9  Editorial management

Guidance for managing the editorial team.

9.1 Recruiting new editors

Recruiting new editors and maintaining a sufficient and well-balanced editorial board is a responsibility of the Software Review Lead, with support and advice from the editorial board.

Steps:

  • Start a private channel for discussion (so that it does not have a history in the editors channel that future editors will join, which could be awkward).

  • Ping editors to be sure they get a notification as this is an important topic.

  • Wait for a majority of editors to chime in before inviting someone. Leave them one week to respond.

9.2 Inviting a new editor

  • Candidates might start by being guest editors. When inviting them as guest editor, invite them as you would invite a guest editor for other reasons.

  • If a candidate is guest editor first, assess how the process went after the submission is tackled. Asked other editors for their advice again.

  • Send an email.

We would like to invite you to join the rOpenSci editorial board as a full member. [SPECIFIC REASONS FOR INVITATION (MENTION CONTRIBUTIONS TO ROPENSCI)]. 
We think you would make a wonderful addition to the team.

[IF GUEST EDITOR:You are familiar with the editor's role as you've been a guest editor].  We aim for editors to handle four packages per year ([IF GUEST EDITOR including the one one you just finished!]).  
We ask that editors make an informal commitment of serving for two years, and re-evaluate their participation after that.  
On a short-term basis, any editor can decline to handle a package or say, "I'm pretty busy, I can't handle a new package for a few weeks."

In addition to handling packages, editors weigh in on group editorial decisions, such as whether a package is in-scope, and determining updates to our policies. 
We generally do this through Slack, which we expect editors to be able to check regularly. 
We have editorial board calls annually.  
We also rotate Editor-in-Chief responsibilities (first-pass scope decisions and assigning editors) amongst the board about quarterly. 
You'll have the opportunity to enter this rotation once you have been on the board for some time, usually at least six months. 
Some of us also take on bigger projects to improve the peer-review process, though this is entirely optional. 

We hope that you'll join the board!  
It's an exciting time for peer-review at rOpenSci.

Please give this some thought, ask us any questions you have, and let us know whether you can join us.

Best,
[EDITOR], on behalf of the rOpenSci Editorial Board

9.3 Onboarding a new editor

  • Inform rOpenSci community manager so that

    • editors are added to the rOpenSci website.
    • an introduction blog post can be put together.
  • If they haven’t already done so as guest editors, request that the new editor turn on two-factor authentication (2FA) for GitHub.
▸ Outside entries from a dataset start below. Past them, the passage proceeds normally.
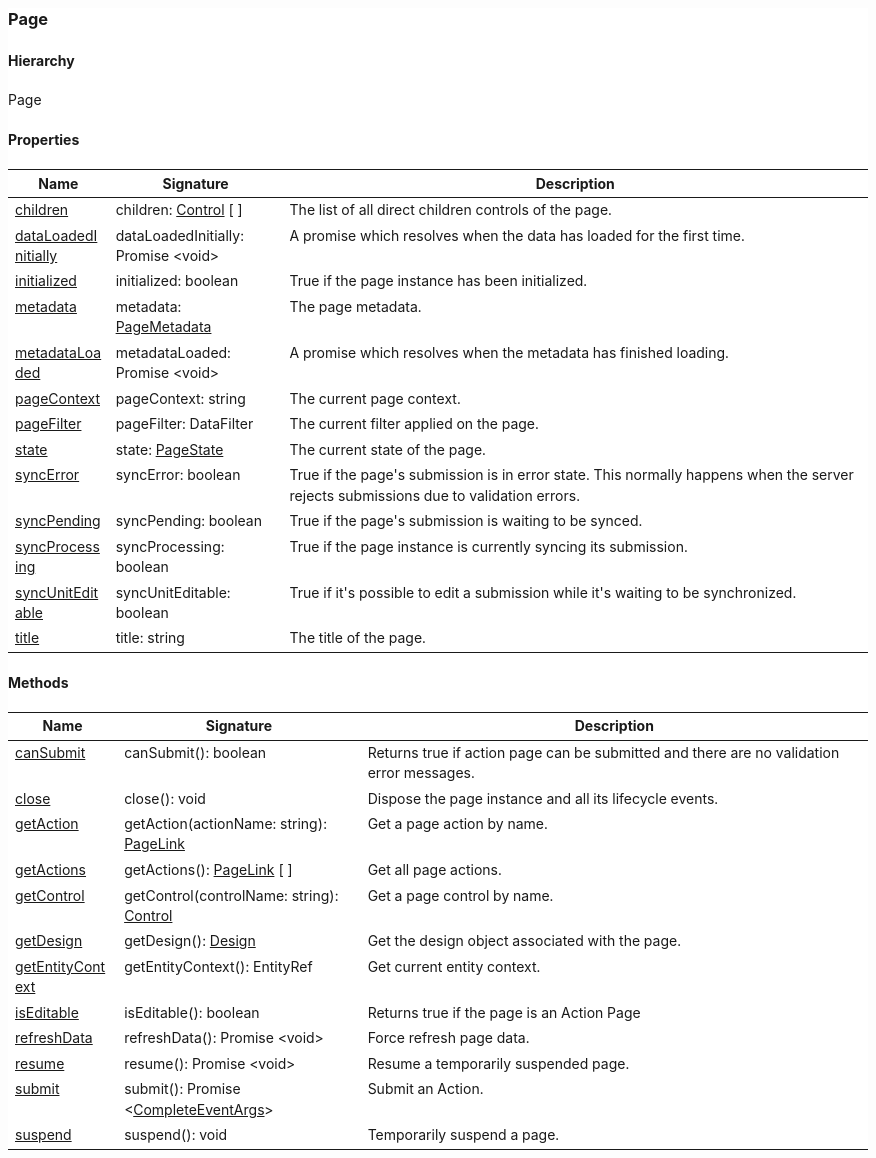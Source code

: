 
### Page

#### Hierarchy

Page <br>

#### Properties

| Name | Signature | Description |
| ---- | --------- | ----------- |
| [children](../interfaces/view-model-ipage-ipage.md#children) |children: [Control](../interfaces/view-model-control-basecontrol-icontrol-icontrol.md) [ ] <br>|The list of all direct children controls of the page.<br>  |
| [dataLoadedInitially](../interfaces/view-model-ipage-ipage.md#dataloadedinitially) |dataLoadedInitially: Promise &lt;void&gt; <br>|A promise which resolves when the data has loaded for the first time.<br>  |
| [initialized](../interfaces/view-model-ipage-ipage.md#initialized) |initialized: boolean <br>|True if the page instance has been initialized.<br>  |
| [metadata](../interfaces/view-model-ipage-ipage.md#metadata) |metadata: [PageMetadata](../interfaces/view-model-ipage-ipagemetadata.md) <br>|The page metadata.<br>  |
| [metadataLoaded](../interfaces/view-model-ipage-ipage.md#metadataloaded) |metadataLoaded: Promise &lt;void&gt; <br>|A promise which resolves when the metadata has finished loading.<br>  |
| [pageContext](../interfaces/view-model-ipage-ipage.md#pagecontext) |pageContext: string <br>|The current page context.<br>  |
| [pageFilter](../interfaces/view-model-ipage-ipage.md#pagefilter) |pageFilter: DataFilter <br>|The current filter applied on the page.<br>  |
| [state](../interfaces/view-model-ipage-ipage.md#state) |state: [PageState](../enums/view-model-ipage-pagestate.md) <br>|The current state of the page.<br>  |
| [syncError](../interfaces/view-model-ipage-ipage.md#syncerror) |syncError: boolean <br>|True if the page's submission is in error state. This normally happens when the server rejects submissions due to validation errors.<br>  |
| [syncPending](../interfaces/view-model-ipage-ipage.md#syncpending) |syncPending: boolean <br>|True if the page's submission is waiting to be synced.<br>  |
| [syncProcessing](../interfaces/view-model-ipage-ipage.md#syncprocessing) |syncProcessing: boolean <br>|True if the page instance is currently syncing its submission.<br>  |
| [syncUnitEditable](../interfaces/view-model-ipage-ipage.md#syncuniteditable) |syncUnitEditable: boolean <br>|True if it's possible to edit a submission while it's waiting to be synchronized.<br>  |
| [title](../interfaces/view-model-ipage-ipage.md#title) |title: string <br>|The title of the page.<br>  |

#### Methods

| Name | Signature | Description |
| ---- | --------- | ----------- |
| [canSubmit](../interfaces/view-model-ipage-ipage.md#cansubmit) |canSubmit(): boolean|Returns true if action page can be submitted and there are no validation error messages.<br>  |
| [close](../interfaces/view-model-ipage-ipage.md#close) |close(): void|Dispose the page instance and all its lifecycle events.<br>  |
| [getAction](../interfaces/view-model-ipage-ipage.md#getaction) |getAction(actionName: string): [PageLink](../interfaces/view-model-control-pagelink-ipagelink-ipagelink.md)|Get a page action by name.<br>  |
| [getActions](../interfaces/view-model-ipage-ipage.md#getactions) |getActions(): [PageLink](../interfaces/view-model-control-pagelink-ipagelink-ipagelink.md) [ ]|Get all page actions.<br>  |
| [getControl](../interfaces/view-model-ipage-ipage.md#getcontrol) |getControl(controlName: string): [Control](../interfaces/view-model-control-basecontrol-icontrol-icontrol.md)|Get a page control by name.<br>  |
| [getDesign](../interfaces/view-model-ipage-ipage.md#getdesign) |getDesign(): [Design](../interfaces/view-model-ipage-idesign.md)|Get the design object associated with the page.<br>  |
| [getEntityContext](../interfaces/view-model-ipage-ipage.md#getentitycontext) |getEntityContext(): EntityRef|Get current entity context.<br>  |
| [isEditable](../interfaces/view-model-ipage-ipage.md#iseditable) |isEditable(): boolean|Returns true if the page is an Action Page<br>  |
| [refreshData](../interfaces/view-model-ipage-ipage.md#refreshdata) |refreshData(): Promise &lt;void&gt;|Force refresh page data.<br>  |
| [resume](../interfaces/view-model-ipage-ipage.md#resume) |resume(): Promise &lt;void&gt;|Resume a temporarily suspended page.<br>  |
| [submit](../interfaces/view-model-ipage-ipage.md#submit) |submit(): Promise &lt;[CompleteEventArgs](../interfaces/view-model-ipage-icompleteeventargs.md)&gt;|Submit an Action.<br>  |
| [suspend](../interfaces/view-model-ipage-ipage.md#suspend) |suspend(): void|Temporarily suspend a page.<br>  |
  • Invite editors to the rOpenSci GitHub organization as member, as a member of the editors team and the data-pkg-editors or stats-board sub-team, as appropriate. This will give them appropriate permissions and allow them to get team-specific notifications.

  • Editors need access to the AirTable database of software review.

  • Editors need access to the private editors channel in rOpenSci Slack workspace (and to the Slack workspace in general if they didn’t previously, in that case ask rOpenSci community manager).

  • Post a welcome message in the channel, pinging all editors.

  • In the Slack workspace they need to be added to the editors team so that @editors will ping them too.

  • We add editors’ names to

  • Add editors to https://github.com/orgs/ropensci/teams/editors/members

9.4 Offboarding an editor

  • Thank them for their work!

  • Remove them from the editors-only channel and the editors Slack team.

  • Remove them from https://github.com/orgs/ropensci/teams/editors/members and sub-team.

  • Inform rOpenSci community manager or some other staff emember so that they might be moved to alumni team members on the website.

  • Remove their access to the Airtable workspace.